━━━ Supplied records

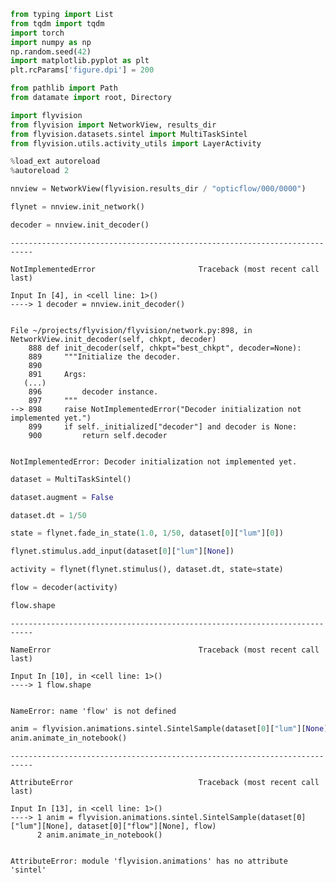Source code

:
```python
from typing import List
from tqdm import tqdm
import torch
import numpy as np
np.random.seed(42)
import matplotlib.pyplot as plt
plt.rcParams['figure.dpi'] = 200

from pathlib import Path
from datamate import root, Directory

import flyvision
from flyvision import NetworkView, results_dir
from flyvision.datasets.sintel import MultiTaskSintel
from flyvision.utils.activity_utils import LayerActivity

%load_ext autoreload
%autoreload 2
```


```python
nnview = NetworkView(flyvision.results_dir / "opticflow/000/0000")
```


```python
flynet = nnview.init_network()
```


```python
decoder = nnview.init_decoder()
```


    ---------------------------------------------------------------------------

    NotImplementedError                       Traceback (most recent call last)

    Input In [4], in <cell line: 1>()
    ----> 1 decoder = nnview.init_decoder()


    File ~/projects/flyvision/flyvision/network.py:898, in NetworkView.init_decoder(self, chkpt, decoder)
        888 def init_decoder(self, chkpt="best_chkpt", decoder=None):
        889     """Initialize the decoder.
        890 
        891     Args:
       (...)
        896         decoder instance.
        897     """
    --> 898     raise NotImplementedError("Decoder initialization not implemented yet.")
        899     if self._initialized["decoder"] and decoder is None:
        900         return self.decoder


    NotImplementedError: Decoder initialization not implemented yet.



```python
dataset = MultiTaskSintel()
```


```python
dataset.augment = False
```


```python
dataset.dt = 1/50
```


```python
state = flynet.fade_in_state(1.0, 1/50, dataset[0]["lum"][0])
```


```python
flynet.stimulus.add_input(dataset[0]["lum"][None])
```


```python
activity = flynet(flynet.stimulus(), dataset.dt, state=state)
```


```python
flow = decoder(activity)
```


```python
flow.shape
```


    ---------------------------------------------------------------------------

    NameError                                 Traceback (most recent call last)

    Input In [10], in <cell line: 1>()
    ----> 1 flow.shape


    NameError: name 'flow' is not defined



```python
anim = flyvision.animations.sintel.SintelSample(dataset[0]["lum"][None], dataset[0]["flow"][None], flow)
anim.animate_in_notebook()
```


    ---------------------------------------------------------------------------

    AttributeError                            Traceback (most recent call last)

    Input In [13], in <cell line: 1>()
    ----> 1 anim = flyvision.animations.sintel.SintelSample(dataset[0]["lum"][None], dataset[0]["flow"][None], flow)
          2 anim.animate_in_notebook()


    AttributeError: module 'flyvision.animations' has no attribute 'sintel'



```python

```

━━━━━━

> **About this exercise**: Nothing but the records above, retyped exactly and stripped of images, should appear in the answer.

> **Answer space**:
Source code

:
```python
from typing import List
from tqdm import tqdm
import torch
import numpy as np
np.random.seed(42)
import matplotlib.pyplot as plt
plt.rcParams['figure.dpi'] = 200

from pathlib import Path
from datamate import root, Directory

import flyvision
from flyvision import NetworkView, results_dir
from flyvision.datasets.sintel import MultiTaskSintel
from flyvision.utils.activity_utils import LayerActivity

%load_ext autoreload
%autoreload 2
```


```python
nnview = NetworkView(flyvision.results_dir / "opticflow/000/0000")
```


```python
flynet = nnview.init_network()
```


```python
decoder = nnview.init_decoder()
```


    ---------------------------------------------------------------------------

    NotImplementedError                       Traceback (most recent call last)

    Input In [4], in <cell line: 1>()
    ----> 1 decoder = nnview.init_decoder()


    File ~/projects/flyvision/flyvision/network.py:898, in NetworkView.init_decoder(self, chkpt, decoder)
        888 def init_decoder(self, chkpt="best_chkpt", decoder=None):
        889     """Initialize the decoder.
        890 
        891     Args:
       (...)
        896         decoder instance.
        897     """
    --> 898     raise NotImplementedError("Decoder initialization not implemented yet.")
        899     if self._initialized["decoder"] and decoder is None:
        900         return self.decoder


    NotImplementedError: Decoder initialization not implemented yet.



```python
dataset = MultiTaskSintel()
```


```python
dataset.augment = False
```


```python
dataset.dt = 1/50
```


```python
state = flynet.fade_in_state(1.0, 1/50, dataset[0]["lum"][0])
```


```python
flynet.stimulus.add_input(dataset[0]["lum"][None])
```


```python
activity = flynet(flynet.stimulus(), dataset.dt, state=state)
```


```python
flow = decoder(activity)
```


```python
flow.shape
```


    ---------------------------------------------------------------------------

    NameError                                 Traceback (most recent call last)

    Input In [10], in <cell line: 1>()
    ----> 1 flow.shape


    NameError: name 'flow' is not defined



```python
anim = flyvision.animations.sintel.SintelSample(dataset[0]["lum"][None], dataset[0]["flow"][None], flow)
anim.animate_in_notebook()
```


    ---------------------------------------------------------------------------

    AttributeError                            Traceback (most recent call last)

    Input In [13], in <cell line: 1>()
    ----> 1 anim = flyvision.animations.sintel.SintelSample(dataset[0]["lum"][None], dataset[0]["flow"][None], flow)
          2 anim.animate_in_notebook()


    AttributeError: module 'flyvision.animations' has no attribute 'sintel'



```python

```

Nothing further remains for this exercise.